Every youth worker must listen to all the questions the youth are asking and try to answer all of them. Youths are asking questions that concern their faith; ‘How does our understanding of faith, as Christians, integrate into daily reflections and living?’ To effectively minister to the youths in this dispensation, we must incarnate the Christian faith; this is non-negotiable. Young people need to know that the Christian faith is not illusionary but incarnational and can transform their everyday, ordinary lives. The church has allthe biblical text, which is active and sharper than a double-edged sword, to achieve this but the youth worker must make the text come alive.
My years of experience have enabled me to develop a framework to train youth workers to make the biblical text come alive. I call this the character, competency, power, and influence framework. For example, the biblical stories of Joseph and Daniel show us how character and competency combine to confer power and enable an individual to come to a place where he/she can bring tremendous influence on individuals and nations.

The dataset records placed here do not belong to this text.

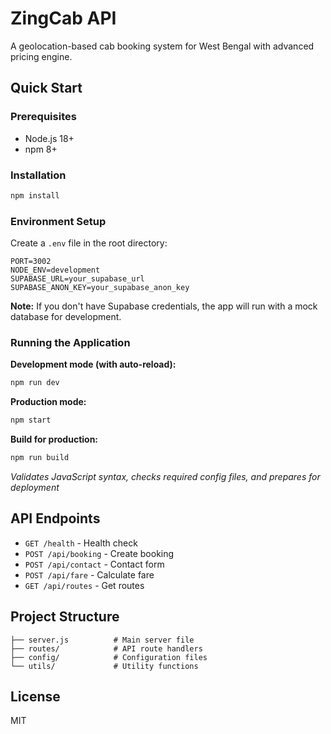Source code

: # ZingCab API

A geolocation-based cab booking system for West Bengal with advanced pricing engine.

## Quick Start

### Prerequisites
- Node.js 18+ 
- npm 8+

### Installation
```bash
npm install
```

### Environment Setup
Create a `.env` file in the root directory:
```env
PORT=3002
NODE_ENV=development
SUPABASE_URL=your_supabase_url
SUPABASE_ANON_KEY=your_supabase_anon_key
```

**Note:** If you don't have Supabase credentials, the app will run with a mock database for development.

### Running the Application

**Development mode (with auto-reload):**
```bash
npm run dev
```

**Production mode:**
```bash
npm start
```

**Build for production:**
```bash
npm run build
```
*Validates JavaScript syntax, checks required config files, and prepares for deployment*



## API Endpoints

- `GET /health` - Health check
- `POST /api/booking` - Create booking
- `POST /api/contact` - Contact form
- `POST /api/fare` - Calculate fare
- `GET /api/routes` - Get routes

## Project Structure

```
├── server.js          # Main server file
├── routes/            # API route handlers
├── config/            # Configuration files
└── utils/             # Utility functions
```

## License

MIT 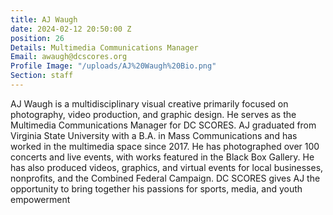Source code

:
 ```yaml
---
title: AJ Waugh
date: 2024-02-12 20:50:00 Z
position: 26
Details: Multimedia Communications Manager
Email: awaugh@dcscores.org
Profile Image: "/uploads/AJ%20Waugh%20Bio.png"
Section: staff
---
```


AJ Waugh is a multidisciplinary visual creative primarily focused on photography, video production, and graphic design. He serves as the Multimedia Communications Manager for DC SCORES. AJ graduated from Virginia State University with a B.A. in Mass Communications and has worked in the multimedia space since 2017. He has photographed over 100 concerts and live events, with works featured in the Black Box Gallery. He has also produced videos, graphics, and virtual events for local businesses, nonprofits, and the Combined Federal Campaign. DC SCORES gives AJ the opportunity to bring together his passions for sports, media, and youth empowerment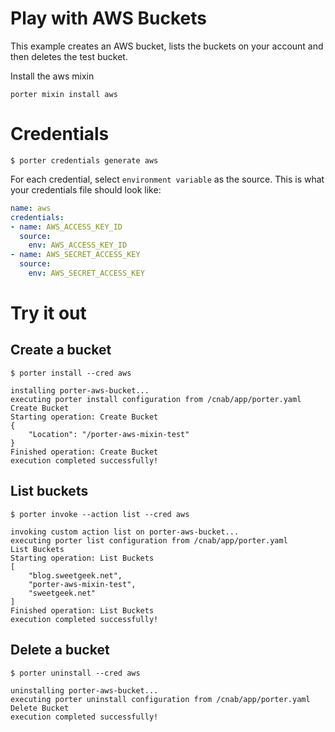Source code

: # Play with AWS Buckets

This example creates an AWS bucket, lists the buckets on your account and then deletes the test bucket.

Install the aws mixin
```
porter mixin install aws
```

# Credentials

```
$ porter credentials generate aws
```

For each credential, select `environment variable` as the source. This is what your credentials file should look like:

```yaml
name: aws
credentials:
- name: AWS_ACCESS_KEY_ID
  source:
    env: AWS_ACCESS_KEY_ID
- name: AWS_SECRET_ACCESS_KEY
  source:
    env: AWS_SECRET_ACCESS_KEY
```

# Try it out

## Create a bucket
```console
$ porter install --cred aws

installing porter-aws-bucket...
executing porter install configuration from /cnab/app/porter.yaml
Create Bucket
Starting operation: Create Bucket
{
    "Location": "/porter-aws-mixin-test"
}
Finished operation: Create Bucket
execution completed successfully!
```

## List buckets
```console
$ porter invoke --action list --cred aws

invoking custom action list on porter-aws-bucket...
executing porter list configuration from /cnab/app/porter.yaml
List Buckets
Starting operation: List Buckets
[
    "blog.sweetgeek.net",
    "porter-aws-mixin-test",
    "sweetgeek.net"
]
Finished operation: List Buckets
execution completed successfully!
```

## Delete a bucket
```console
$ porter uninstall --cred aws

uninstalling porter-aws-bucket...
executing porter uninstall configuration from /cnab/app/porter.yaml
Delete Bucket
execution completed successfully!
```

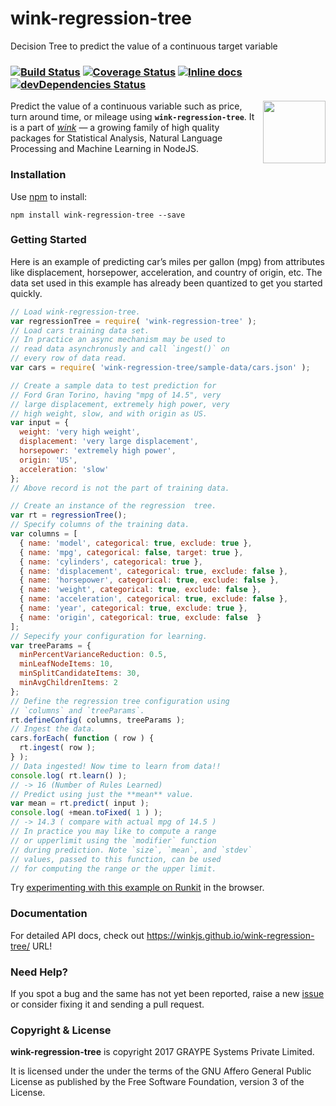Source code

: # wink-regression-tree

Decision Tree to predict the value of a continuous target variable

### [![Build Status](https://api.travis-ci.org/winkjs/wink-regression-tree.svg?branch=master)](https://travis-ci.org/winkjs/wink-regression-tree) [![Coverage Status](https://coveralls.io/repos/github/winkjs/wink-regression-tree/badge.svg?branch=master)](https://coveralls.io/github/winkjs/wink-regression-tree?branch=master) [![Inline docs](http://inch-ci.org/github/winkjs/wink-regression-tree.svg?branch=master)](http://inch-ci.org/github/winkjs/wink-regression-tree) [![devDependencies Status](https://david-dm.org/winkjs/wink-regression-tree/dev-status.svg)](https://david-dm.org/winkjs/wink-regression-tree?type=dev)

<img align="right" src="https://decisively.github.io/wink-logos/logo-title.png" width="100px" >

Predict the value of a continuous variable such as price, turn around time, or mileage using **`wink-regression-tree`**. It is a part of _[wink](https://www.npmjs.com/~sanjaya)_ — a growing family of high quality packages for Statistical Analysis, Natural Language Processing and Machine Learning in NodeJS.


### Installation

Use [npm](https://www.npmjs.com/package/wink-regression-tree) to install:

    npm install wink-regression-tree --save

### Getting Started
Here is an example of predicting car’s miles per gallon (mpg) from attributes like displacement, horsepower, acceleration, and country of origin, etc. The data set used in this example has already been quantized to get you started quickly.

```javascript
// Load wink-regression-tree.
var regressionTree = require( 'wink-regression-tree' );
// Load cars training data set.
// In practice an async mechanism may be used to
// read data asynchronusly and call `ingest()` on
// every row of data read.
var cars = require( 'wink-regression-tree/sample-data/cars.json' );

// Create a sample data to test prediction for
// Ford Gran Torino, having "mpg of 14.5", very
// large displacement, extremely high power, very
// high weight, slow, and with origin as US.
var input = {
  weight: 'very high weight',
  displacement: 'very large displacement',
  horsepower: 'extremely high power',
  origin: 'US',
  acceleration: 'slow'
};
// Above record is not the part of training data.

// Create an instance of the regression  tree.
var rt = regressionTree();
// Specify columns of the training data.
var columns = [
  { name: 'model', categorical: true, exclude: true },
  { name: 'mpg', categorical: false, target: true },
  { name: 'cylinders', categorical: true },
  { name: 'displacement', categorical: true, exclude: false },
  { name: 'horsepower', categorical: true, exclude: false },
  { name: 'weight', categorical: true, exclude: false },
  { name: 'acceleration', categorical: true, exclude: false },
  { name: 'year', categorical: true, exclude: true },
  { name: 'origin', categorical: true, exclude: false  }
];
// Sepecify your configuration for learning.
var treeParams = {
  minPercentVarianceReduction: 0.5,
  minLeafNodeItems: 10,
  minSplitCandidateItems: 30,
  minAvgChildrenItems: 2
};
// Define the regression tree configuration using
// `columns` and `treeParams`.
rt.defineConfig( columns, treeParams );
// Ingest the data.
cars.forEach( function ( row ) {
  rt.ingest( row );
} );
// Data ingested! Now time to learn from data!!
console.log( rt.learn() );
// -> 16 (Number of Rules Learned)
// Predict using just the **mean** value.
var mean = rt.predict( input );
console.log( +mean.toFixed( 1 ) );
// -> 14.3 ( compare with actual mpg of 14.5 )
// In practice you may like to compute a range
// or upperlimit using the `modifier` function
// during prediction. Note `size`, `mean`, and `stdev`
// values, passed to this function, can be used
// for computing the range or the upper limit.
```

Try [experimenting with this example on Runkit](https://npm.runkit.com/wink-regression-tree) in
the browser.

### Documentation
For detailed API docs, check out https://winkjs.github.io/wink-regression-tree/ URL!

### Need Help?

If you spot a bug and the same has not yet been reported, raise a new [issue](https://github.com/winkjs/wink-regression-tree/issues) or consider fixing it and sending a pull request.

### Copyright & License

**wink-regression-tree** is copyright 2017 GRAYPE Systems Private Limited.

It is licensed under the under the terms of the GNU Affero General Public License as published by the Free
Software Foundation, version 3 of the License.
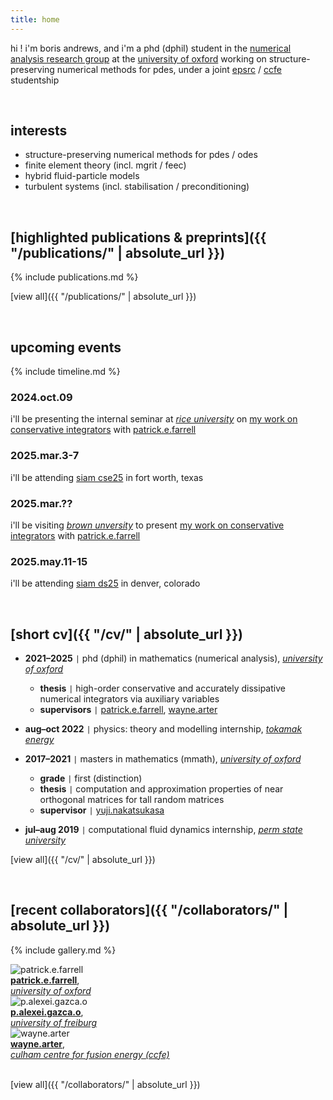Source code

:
 ```yaml
---
title: home
---
```


hi ! i'm boris andrews, and i'm a phd (dphil) student in the [numerical analysis research group](https://www.maths.ox.ac.uk/groups/numerical-analysis) at the [university of oxford](https://www.maths.ox.ac.uk/) working on structure-preserving numerical methods for pdes, under a joint [epsrc](https://www.ukri.org/councils/epsrc/) / [ccfe](https://ccfe.ukaea.uk/) studentship

<br>

## interests

- structure-preserving numerical methods for pdes / odes
- finite element theory (incl. mgrit / feec)
- hybrid fluid-particle models
- turbulent systems (incl. stabilisation / preconditioning)

<br>

## [highlighted publications & preprints]({{ "/publications/" | absolute_url }})

{% include publications.md %}

[view all]({{ "/publications/" | absolute_url }})

<br>

## upcoming events

{% include timeline.md %}

<div class="timeline">
  <div class="outer">
    <div class="card">
      <div class="info">
        <h3 class="title">2024.oct.09</h3>
        <p>i'll be presenting the internal seminar at <em><a href="https://mathweb.rice.edu/">rice university</a></em> on <a href="publications/sp-schemes/index.md">my work on conservative integrators</a> with <a href="https://pefarrell.org/">patrick.e.farrell</a></p>
      </div>
    </div>
    <div class="card">
      <div class="info">
        <h3 class="title">2025.mar.3-7</h3>
        <p>i'll be attending <a href="https://www.siam.org/conferences-events/siam-conferences/cse25/">siam cse25</a> in <e>fort worth, texas</e></p>
      </div>
    </div>
    <div class="card">
      <div class="info">
        <h3 class="title">2025.mar.??</h3>
        <p>i'll be visiting <em><a href="https://sites.brown.edu/scientific-computing/">brown unversity</a></em> to present <a href="publications/sp-schemes/index.md">my work on conservative integrators</a> with <a href="https://pefarrell.org/">patrick.e.farrell</a></p>
      </div>
    </div>
    <div class="card">
      <div class="info">
        <h3 class="title">2025.may.11-15</h3>
        <p>i'll be attending <a href="https://www.siam.org/conferences-events/siam-conferences/ds25/">siam ds25</a> in <e>denver, colorado</e></p>
      </div>
    </div>
  </div>
</div>

<br>

## [short cv]({{ "/cv/" | absolute_url }})

- **2021–2025** <code>&#124;</code> phd (dphil) in mathematics (numerical analysis), [*university of oxford*](https://www.maths.ox.ac.uk/)
    - **thesis** <code>&#124;</code> high-order conservative and accurately dissipative numerical integrators via auxiliary variables
    - **supervisors** <code>&#124;</code> [patrick.e.farrell](https://pefarrell.org/), [wayne.arter](https://www.linkedin.com/in/wayne-arter-86375211/)
- **aug–oct 2022** <code>&#124;</code> physics: theory and modelling internship, [*tokamak energy*](https://tokamakenergy.com/)
  
- **2017–2021** <code>&#124;</code> masters in mathematics (mmath), [*university of oxford*](https://www.maths.ox.ac.uk/)
    - **grade** <code>&#124;</code> first (distinction)
    - **thesis** <code>&#124;</code> computation and approximation properties of near orthogonal matrices for tall random matrices
    - **supervisor** <code>&#124;</code> [yuji.nakatsukasa](https://people.maths.ox.ac.uk/nakatsukasa/)
- **jul–aug 2019** <code>&#124;</code> computational fluid dynamics internship, [*perm state university*](http://en.psu.ru/)

[view all]({{ "/cv/" | absolute_url }})

<br>

## [recent collaborators]({{ "/collaborators/" | absolute_url }})

{% include gallery.md %}

<div class="gallery">
    <div class="gallery-item">
        <img src="{{ '/assets/img/collaborators/patrick.jpg' | relative_url }}" alt="patrick.e.farrell">
        <div class="caption"><a href="https://pefarrell.org/"><strong>patrick.e.farrell</strong></a>, <br> <a href="https://www.maths.ox.ac.uk/"><em>university of oxford</em></a>
    </div>
    </div>
    <div class="gallery-item">
        <img src="{{ '/assets/img/collaborators/alexei.jpeg' | relative_url }}" alt="p.alexei.gazca.o">
        <div class="caption"><a href="https://gazcaorozco.github.io/home/"><strong>p.alexei.gazca.o</strong></a>, <br> <a href="https://www.math.uni-freiburg.de/index.html"><em>university of freiburg</em></a>
    </div>
    <div class="gallery-item">
        <img src="{{ '/assets/img/collaborators/wayne.jpeg' | relative_url }}" alt="wayne.arter">
        <div class="caption"><a href="https://www.linkedin.com/in/wayne-arter-86375211/"><strong>wayne.arter</strong></a>, <br> <a href="https://ccfe.ukaea.uk/"><em>culham centre for fusion energy (ccfe)</em></a>
    </div>
</div>

<br>

[view all]({{ "/collaborators/" | absolute_url }})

Character is often emphasized at the detriment of competence, but character alone will not provide us with the right caliber of young people that will be able to constructively change the narrative of our dear nation. The different elements are interwoven. There must be a fusion of character and competence that will eventually confer power and influence to achieve the desired effect.
The character-competent framework can be achieved through the development of contextualized, biblically grounded manuals and related resources for the training of youth, enabling them to make the connection between their faith, their life, their vocations and the problems around them, teaching them to be instruments of large-scale transformation. As youths are wholly equipped through character and competency building, three suggestions will come handy in providing them with the space for the expression of power and influence: (1) Creating a space for youths to reflect and make informed, reasoned and coherent contributions to the development process at different levels. (2) Harvesting their voices and perspectives in public spaces and never relegating youth engagements to the walls of youth fellowships, neglecting the decay around them. (3) Deploying youth energies, competencies, and passions to raise a transformational counter-cultural generation that will become a movement to reckon with.